Start of STORED DATA
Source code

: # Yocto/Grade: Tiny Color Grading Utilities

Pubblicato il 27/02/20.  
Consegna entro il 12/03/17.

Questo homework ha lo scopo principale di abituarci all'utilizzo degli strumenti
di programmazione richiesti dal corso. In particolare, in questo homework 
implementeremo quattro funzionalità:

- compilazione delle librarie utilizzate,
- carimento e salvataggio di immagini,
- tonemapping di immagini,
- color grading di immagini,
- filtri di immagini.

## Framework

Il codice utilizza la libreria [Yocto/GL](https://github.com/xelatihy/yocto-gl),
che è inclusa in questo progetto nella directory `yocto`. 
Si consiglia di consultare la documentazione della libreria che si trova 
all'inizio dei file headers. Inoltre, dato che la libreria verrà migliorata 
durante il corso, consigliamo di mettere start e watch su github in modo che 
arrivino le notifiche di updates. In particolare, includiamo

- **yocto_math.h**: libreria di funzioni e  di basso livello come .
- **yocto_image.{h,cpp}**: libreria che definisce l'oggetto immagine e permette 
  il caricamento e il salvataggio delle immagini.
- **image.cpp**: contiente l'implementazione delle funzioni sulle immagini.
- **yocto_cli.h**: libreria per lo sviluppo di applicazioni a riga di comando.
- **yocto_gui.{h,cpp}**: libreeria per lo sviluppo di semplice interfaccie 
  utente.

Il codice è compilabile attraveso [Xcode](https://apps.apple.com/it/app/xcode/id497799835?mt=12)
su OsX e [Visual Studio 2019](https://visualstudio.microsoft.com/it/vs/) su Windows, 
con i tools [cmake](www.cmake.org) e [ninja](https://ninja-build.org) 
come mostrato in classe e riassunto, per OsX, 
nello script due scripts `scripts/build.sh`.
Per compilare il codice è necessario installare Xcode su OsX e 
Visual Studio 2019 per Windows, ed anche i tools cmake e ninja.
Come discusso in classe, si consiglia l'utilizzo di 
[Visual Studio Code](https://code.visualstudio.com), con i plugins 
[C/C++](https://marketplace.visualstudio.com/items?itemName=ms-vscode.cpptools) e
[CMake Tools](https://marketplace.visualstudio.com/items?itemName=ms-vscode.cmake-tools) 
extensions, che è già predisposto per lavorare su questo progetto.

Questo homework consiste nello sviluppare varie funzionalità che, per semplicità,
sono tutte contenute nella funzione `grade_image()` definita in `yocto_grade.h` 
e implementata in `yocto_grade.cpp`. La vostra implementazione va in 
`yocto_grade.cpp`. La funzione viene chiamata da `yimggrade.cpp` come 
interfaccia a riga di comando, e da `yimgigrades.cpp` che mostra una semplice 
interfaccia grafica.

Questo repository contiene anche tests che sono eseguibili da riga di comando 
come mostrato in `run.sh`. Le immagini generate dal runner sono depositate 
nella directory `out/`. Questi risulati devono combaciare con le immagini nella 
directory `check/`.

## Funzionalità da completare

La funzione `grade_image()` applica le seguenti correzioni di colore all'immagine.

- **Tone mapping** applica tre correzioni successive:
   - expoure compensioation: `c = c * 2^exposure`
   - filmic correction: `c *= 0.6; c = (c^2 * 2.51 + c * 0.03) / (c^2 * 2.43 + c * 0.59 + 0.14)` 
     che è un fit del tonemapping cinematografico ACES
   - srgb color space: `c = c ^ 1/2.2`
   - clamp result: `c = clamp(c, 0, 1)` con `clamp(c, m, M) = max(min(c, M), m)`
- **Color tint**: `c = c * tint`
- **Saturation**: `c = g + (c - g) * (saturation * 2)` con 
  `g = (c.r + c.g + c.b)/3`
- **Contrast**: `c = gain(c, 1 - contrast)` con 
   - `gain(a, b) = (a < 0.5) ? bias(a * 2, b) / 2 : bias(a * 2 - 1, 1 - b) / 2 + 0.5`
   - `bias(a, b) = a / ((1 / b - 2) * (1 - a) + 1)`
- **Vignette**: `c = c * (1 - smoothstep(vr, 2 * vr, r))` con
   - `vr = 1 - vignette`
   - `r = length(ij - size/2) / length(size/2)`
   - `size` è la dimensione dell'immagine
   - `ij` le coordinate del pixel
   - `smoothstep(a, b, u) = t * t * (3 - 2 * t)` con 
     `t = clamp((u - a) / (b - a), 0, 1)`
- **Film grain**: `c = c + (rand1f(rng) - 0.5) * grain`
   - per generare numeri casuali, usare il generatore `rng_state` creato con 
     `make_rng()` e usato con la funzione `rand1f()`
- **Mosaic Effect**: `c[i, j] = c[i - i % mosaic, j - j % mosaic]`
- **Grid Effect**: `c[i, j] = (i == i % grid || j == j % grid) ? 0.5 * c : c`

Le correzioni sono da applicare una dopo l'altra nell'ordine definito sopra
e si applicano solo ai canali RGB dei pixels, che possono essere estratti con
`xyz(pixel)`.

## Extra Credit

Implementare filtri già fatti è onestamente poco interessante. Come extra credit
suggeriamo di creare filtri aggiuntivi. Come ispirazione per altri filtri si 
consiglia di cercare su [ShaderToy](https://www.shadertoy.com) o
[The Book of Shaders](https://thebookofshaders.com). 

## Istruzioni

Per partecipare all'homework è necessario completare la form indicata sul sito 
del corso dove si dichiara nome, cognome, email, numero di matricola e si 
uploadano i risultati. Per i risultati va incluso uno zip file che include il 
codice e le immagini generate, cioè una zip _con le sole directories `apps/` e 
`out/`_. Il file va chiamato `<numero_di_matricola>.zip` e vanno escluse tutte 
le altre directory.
End of STORED DATA
> _ASSIGNMENT_: The data should be transcribed exactly, line for line.

> _RESPONSE AREA_:
Source code

: # Yocto/Grade: Tiny Color Grading Utilities

Pubblicato il 27/02/20.  
Consegna entro il 12/03/17.

Questo homework ha lo scopo principale di abituarci all'utilizzo degli strumenti
di programmazione richiesti dal corso. In particolare, in questo homework 
implementeremo quattro funzionalità:

- compilazione delle librarie utilizzate,
- carimento e salvataggio di immagini,
- tonemapping di immagini,
- color grading di immagini,
- filtri di immagini.

## Framework

Il codice utilizza la libreria [Yocto/GL](https://github.com/xelatihy/yocto-gl),
che è inclusa in questo progetto nella directory `yocto`. 
Si consiglia di consultare la documentazione della libreria che si trova 
all'inizio dei file headers. Inoltre, dato che la libreria verrà migliorata 
durante il corso, consigliamo di mettere start e watch su github in modo che 
arrivino le notifiche di updates. In particolare, includiamo

- **yocto_math.h**: libreria di funzioni e  di basso livello come .
- **yocto_image.{h,cpp}**: libreria che definisce l'oggetto immagine e permette 
  il caricamento e il salvataggio delle immagini.
- **image.cpp**: contiente l'implementazione delle funzioni sulle immagini.
- **yocto_cli.h**: libreria per lo sviluppo di applicazioni a riga di comando.
- **yocto_gui.{h,cpp}**: libreeria per lo sviluppo di semplice interfaccie 
  utente.

Il codice è compilabile attraveso [Xcode](https://apps.apple.com/it/app/xcode/id497799835?mt=12)
su OsX e [Visual Studio 2019](https://visualstudio.microsoft.com/it/vs/) su Windows, 
con i tools [cmake](www.cmake.org) e [ninja](https://ninja-build.org) 
come mostrato in classe e riassunto, per OsX, 
nello script due scripts `scripts/build.sh`.
Per compilare il codice è necessario installare Xcode su OsX e 
Visual Studio 2019 per Windows, ed anche i tools cmake e ninja.
Come discusso in classe, si consiglia l'utilizzo di 
[Visual Studio Code](https://code.visualstudio.com), con i plugins 
[C/C++](https://marketplace.visualstudio.com/items?itemName=ms-vscode.cpptools) e
[CMake Tools](https://marketplace.visualstudio.com/items?itemName=ms-vscode.cmake-tools) 
extensions, che è già predisposto per lavorare su questo progetto.

Questo homework consiste nello sviluppare varie funzionalità che, per semplicità,
sono tutte contenute nella funzione `grade_image()` definita in `yocto_grade.h` 
e implementata in `yocto_grade.cpp`. La vostra implementazione va in 
`yocto_grade.cpp`. La funzione viene chiamata da `yimggrade.cpp` come 
interfaccia a riga di comando, e da `yimgigrades.cpp` che mostra una semplice 
interfaccia grafica.

Questo repository contiene anche tests che sono eseguibili da riga di comando 
come mostrato in `run.sh`. Le immagini generate dal runner sono depositate 
nella directory `out/`. Questi risulati devono combaciare con le immagini nella 
directory `check/`.

## Funzionalità da completare

La funzione `grade_image()` applica le seguenti correzioni di colore all'immagine.

- **Tone mapping** applica tre correzioni successive:
   - expoure compensioation: `c = c * 2^exposure`
   - filmic correction: `c *= 0.6; c = (c^2 * 2.51 + c * 0.03) / (c^2 * 2.43 + c * 0.59 + 0.14)` 
     che è un fit del tonemapping cinematografico ACES
   - srgb color space: `c = c ^ 1/2.2`
   - clamp result: `c = clamp(c, 0, 1)` con `clamp(c, m, M) = max(min(c, M), m)`
- **Color tint**: `c = c * tint`
- **Saturation**: `c = g + (c - g) * (saturation * 2)` con 
  `g = (c.r + c.g + c.b)/3`
- **Contrast**: `c = gain(c, 1 - contrast)` con 
   - `gain(a, b) = (a < 0.5) ? bias(a * 2, b) / 2 : bias(a * 2 - 1, 1 - b) / 2 + 0.5`
   - `bias(a, b) = a / ((1 / b - 2) * (1 - a) + 1)`
- **Vignette**: `c = c * (1 - smoothstep(vr, 2 * vr, r))` con
   - `vr = 1 - vignette`
   - `r = length(ij - size/2) / length(size/2)`
   - `size` è la dimensione dell'immagine
   - `ij` le coordinate del pixel
   - `smoothstep(a, b, u) = t * t * (3 - 2 * t)` con 
     `t = clamp((u - a) / (b - a), 0, 1)`
- **Film grain**: `c = c + (rand1f(rng) - 0.5) * grain`
   - per generare numeri casuali, usare il generatore `rng_state` creato con 
     `make_rng()` e usato con la funzione `rand1f()`
- **Mosaic Effect**: `c[i, j] = c[i - i % mosaic, j - j % mosaic]`
- **Grid Effect**: `c[i, j] = (i == i % grid || j == j % grid) ? 0.5 * c : c`

Le correzioni sono da applicare una dopo l'altra nell'ordine definito sopra
e si applicano solo ai canali RGB dei pixels, che possono essere estratti con
`xyz(pixel)`.

## Extra Credit

Implementare filtri già fatti è onestamente poco interessante. Come extra credit
suggeriamo di creare filtri aggiuntivi. Come ispirazione per altri filtri si 
consiglia di cercare su [ShaderToy](https://www.shadertoy.com) o
[The Book of Shaders](https://thebookofshaders.com). 

## Istruzioni

Per partecipare all'homework è necessario completare la form indicata sul sito 
del corso dove si dichiara nome, cognome, email, numero di matricola e si 
uploadano i risultati. Per i risultati va incluso uno zip file che include il 
codice e le immagini generate, cioè una zip _con le sole directories `apps/` e 
`out/`_. Il file va chiamato `<numero_di_matricola>.zip` e vanno escluse tutte 
le altre directory.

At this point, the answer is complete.